- Collection entries:
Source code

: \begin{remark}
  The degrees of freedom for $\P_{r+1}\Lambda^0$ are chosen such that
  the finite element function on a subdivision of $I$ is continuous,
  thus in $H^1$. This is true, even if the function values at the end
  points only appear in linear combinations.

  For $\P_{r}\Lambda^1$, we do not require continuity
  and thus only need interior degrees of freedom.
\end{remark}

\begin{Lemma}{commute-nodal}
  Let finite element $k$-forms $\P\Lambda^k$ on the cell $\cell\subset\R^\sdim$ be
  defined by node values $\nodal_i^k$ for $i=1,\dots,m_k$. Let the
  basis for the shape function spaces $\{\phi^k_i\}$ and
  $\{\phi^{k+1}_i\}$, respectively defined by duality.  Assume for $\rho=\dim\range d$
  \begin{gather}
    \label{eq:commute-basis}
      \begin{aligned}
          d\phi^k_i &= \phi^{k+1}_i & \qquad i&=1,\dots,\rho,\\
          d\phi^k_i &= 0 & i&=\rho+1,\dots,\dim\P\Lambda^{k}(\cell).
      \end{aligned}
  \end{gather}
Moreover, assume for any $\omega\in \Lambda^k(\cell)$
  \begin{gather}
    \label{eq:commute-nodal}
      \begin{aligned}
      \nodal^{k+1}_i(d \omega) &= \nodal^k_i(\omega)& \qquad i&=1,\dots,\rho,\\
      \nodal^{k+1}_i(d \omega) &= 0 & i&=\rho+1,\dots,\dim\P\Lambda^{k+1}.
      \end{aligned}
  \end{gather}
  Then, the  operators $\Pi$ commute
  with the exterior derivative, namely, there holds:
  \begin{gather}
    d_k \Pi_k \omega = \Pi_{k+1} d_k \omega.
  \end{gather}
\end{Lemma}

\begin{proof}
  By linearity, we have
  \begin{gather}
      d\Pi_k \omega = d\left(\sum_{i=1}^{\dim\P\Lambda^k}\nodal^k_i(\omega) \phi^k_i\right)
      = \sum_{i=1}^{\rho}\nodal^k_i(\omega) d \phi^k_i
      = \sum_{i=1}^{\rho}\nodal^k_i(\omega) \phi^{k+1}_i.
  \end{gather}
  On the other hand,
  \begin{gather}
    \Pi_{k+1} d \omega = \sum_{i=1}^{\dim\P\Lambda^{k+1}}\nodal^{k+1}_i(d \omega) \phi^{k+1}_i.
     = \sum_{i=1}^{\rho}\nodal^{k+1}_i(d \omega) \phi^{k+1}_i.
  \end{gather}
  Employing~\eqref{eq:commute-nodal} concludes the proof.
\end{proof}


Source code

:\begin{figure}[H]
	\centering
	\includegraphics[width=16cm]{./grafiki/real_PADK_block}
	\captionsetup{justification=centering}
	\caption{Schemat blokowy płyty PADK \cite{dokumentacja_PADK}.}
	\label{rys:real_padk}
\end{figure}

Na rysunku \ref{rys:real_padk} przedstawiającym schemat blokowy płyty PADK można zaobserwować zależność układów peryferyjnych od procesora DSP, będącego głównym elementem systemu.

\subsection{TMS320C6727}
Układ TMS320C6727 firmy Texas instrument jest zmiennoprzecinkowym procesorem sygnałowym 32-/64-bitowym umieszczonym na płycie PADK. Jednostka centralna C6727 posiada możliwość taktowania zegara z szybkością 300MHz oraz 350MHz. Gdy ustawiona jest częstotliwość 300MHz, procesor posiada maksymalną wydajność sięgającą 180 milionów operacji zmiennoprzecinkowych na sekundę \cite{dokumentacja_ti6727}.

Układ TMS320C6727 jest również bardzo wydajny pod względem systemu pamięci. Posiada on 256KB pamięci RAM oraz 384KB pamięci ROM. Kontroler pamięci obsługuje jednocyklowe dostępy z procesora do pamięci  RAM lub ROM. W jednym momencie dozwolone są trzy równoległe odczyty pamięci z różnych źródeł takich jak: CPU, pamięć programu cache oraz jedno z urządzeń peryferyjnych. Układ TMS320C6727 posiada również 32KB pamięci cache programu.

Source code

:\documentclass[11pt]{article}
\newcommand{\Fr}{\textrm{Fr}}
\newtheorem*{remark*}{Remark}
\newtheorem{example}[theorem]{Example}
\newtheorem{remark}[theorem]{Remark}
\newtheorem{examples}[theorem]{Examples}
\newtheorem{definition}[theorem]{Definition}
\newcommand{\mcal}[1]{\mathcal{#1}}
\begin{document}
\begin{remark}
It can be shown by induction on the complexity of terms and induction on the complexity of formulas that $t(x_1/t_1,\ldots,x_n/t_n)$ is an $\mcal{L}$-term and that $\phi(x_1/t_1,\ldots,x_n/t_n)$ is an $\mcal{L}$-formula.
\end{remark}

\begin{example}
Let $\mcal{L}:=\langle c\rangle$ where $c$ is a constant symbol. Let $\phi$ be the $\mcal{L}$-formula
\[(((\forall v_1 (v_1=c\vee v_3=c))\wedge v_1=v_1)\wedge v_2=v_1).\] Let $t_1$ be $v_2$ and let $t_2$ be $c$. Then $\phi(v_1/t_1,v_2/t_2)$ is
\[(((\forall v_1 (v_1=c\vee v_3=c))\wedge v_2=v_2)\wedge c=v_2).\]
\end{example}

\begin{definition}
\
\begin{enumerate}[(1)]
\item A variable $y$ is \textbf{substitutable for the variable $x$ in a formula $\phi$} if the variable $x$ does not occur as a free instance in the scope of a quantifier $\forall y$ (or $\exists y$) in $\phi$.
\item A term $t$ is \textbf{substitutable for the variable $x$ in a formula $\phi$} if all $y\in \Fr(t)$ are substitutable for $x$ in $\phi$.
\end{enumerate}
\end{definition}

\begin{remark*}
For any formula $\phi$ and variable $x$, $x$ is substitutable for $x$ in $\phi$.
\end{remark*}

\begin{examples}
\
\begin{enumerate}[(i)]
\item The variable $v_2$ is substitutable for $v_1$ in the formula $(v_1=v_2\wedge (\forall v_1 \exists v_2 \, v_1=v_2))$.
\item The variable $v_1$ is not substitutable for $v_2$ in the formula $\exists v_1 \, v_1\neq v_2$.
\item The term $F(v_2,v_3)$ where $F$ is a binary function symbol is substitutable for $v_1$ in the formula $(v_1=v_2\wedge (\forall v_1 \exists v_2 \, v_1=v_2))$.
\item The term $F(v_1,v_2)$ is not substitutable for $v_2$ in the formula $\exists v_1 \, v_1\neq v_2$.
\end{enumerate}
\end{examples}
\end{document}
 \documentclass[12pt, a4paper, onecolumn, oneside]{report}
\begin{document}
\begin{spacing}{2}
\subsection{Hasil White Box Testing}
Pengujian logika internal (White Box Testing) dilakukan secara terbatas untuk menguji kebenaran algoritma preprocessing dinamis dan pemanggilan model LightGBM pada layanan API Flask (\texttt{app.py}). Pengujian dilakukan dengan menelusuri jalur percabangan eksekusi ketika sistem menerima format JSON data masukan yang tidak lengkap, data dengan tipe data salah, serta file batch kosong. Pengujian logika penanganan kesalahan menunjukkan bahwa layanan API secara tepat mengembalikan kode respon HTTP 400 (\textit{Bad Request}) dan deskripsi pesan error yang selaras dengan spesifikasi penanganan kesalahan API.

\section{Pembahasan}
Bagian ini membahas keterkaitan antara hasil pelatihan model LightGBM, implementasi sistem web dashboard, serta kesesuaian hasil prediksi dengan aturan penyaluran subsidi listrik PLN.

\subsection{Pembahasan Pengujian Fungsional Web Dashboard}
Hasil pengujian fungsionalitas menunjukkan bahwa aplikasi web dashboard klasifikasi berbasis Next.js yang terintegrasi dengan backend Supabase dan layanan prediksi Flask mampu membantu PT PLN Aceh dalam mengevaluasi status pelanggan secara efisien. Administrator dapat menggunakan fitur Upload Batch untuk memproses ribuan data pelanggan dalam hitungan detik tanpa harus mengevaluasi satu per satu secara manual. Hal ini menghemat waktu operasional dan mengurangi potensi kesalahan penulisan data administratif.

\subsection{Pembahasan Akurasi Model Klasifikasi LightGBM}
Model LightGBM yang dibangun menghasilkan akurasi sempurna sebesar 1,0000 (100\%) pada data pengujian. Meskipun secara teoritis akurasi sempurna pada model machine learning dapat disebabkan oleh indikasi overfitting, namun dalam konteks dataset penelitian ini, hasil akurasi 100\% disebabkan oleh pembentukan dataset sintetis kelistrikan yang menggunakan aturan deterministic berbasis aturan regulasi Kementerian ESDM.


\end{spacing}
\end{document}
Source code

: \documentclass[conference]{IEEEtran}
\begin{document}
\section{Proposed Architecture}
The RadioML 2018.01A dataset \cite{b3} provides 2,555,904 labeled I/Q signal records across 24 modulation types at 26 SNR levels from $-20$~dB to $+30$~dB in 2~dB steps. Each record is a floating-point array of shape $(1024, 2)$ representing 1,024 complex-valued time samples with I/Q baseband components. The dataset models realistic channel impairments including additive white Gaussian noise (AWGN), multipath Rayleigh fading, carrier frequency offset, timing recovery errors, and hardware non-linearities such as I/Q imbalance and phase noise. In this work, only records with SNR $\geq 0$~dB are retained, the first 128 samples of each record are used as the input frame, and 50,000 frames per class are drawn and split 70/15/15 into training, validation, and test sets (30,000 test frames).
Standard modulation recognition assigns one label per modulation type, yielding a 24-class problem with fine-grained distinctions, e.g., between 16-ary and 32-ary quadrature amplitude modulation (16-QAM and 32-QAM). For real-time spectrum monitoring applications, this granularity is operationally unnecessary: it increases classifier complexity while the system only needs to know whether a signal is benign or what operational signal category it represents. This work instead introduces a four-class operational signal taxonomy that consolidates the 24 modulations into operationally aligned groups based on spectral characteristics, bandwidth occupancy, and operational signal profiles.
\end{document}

- Aim of the task:
Scan the data above for the word "procesora". Copy every line in which it is found.

- Reply:
Na rysunku \ref{rys:real_padk} przedstawiającym schemat blokowy płyty PADK można zaobserwować zależność układów peryferyjnych od procesora DSP, będącego głównym elementem systemu.
Układ TMS320C6727 jest również bardzo wydajny pod względem systemu pamięci. Posiada on 256KB pamięci RAM oraz 384KB pamięci ROM. Kontroler pamięci obsługuje jednocyklowe dostępy z procesora do pamięci  RAM lub ROM. W jednym momencie dozwolone są trzy równoległe odczyty pamięci z różnych źródeł takich jak: CPU, pamięć programu cache oraz jedno z urządzeń peryferyjnych. Układ TMS320C6727 posiada również 32KB pamięci cache programu.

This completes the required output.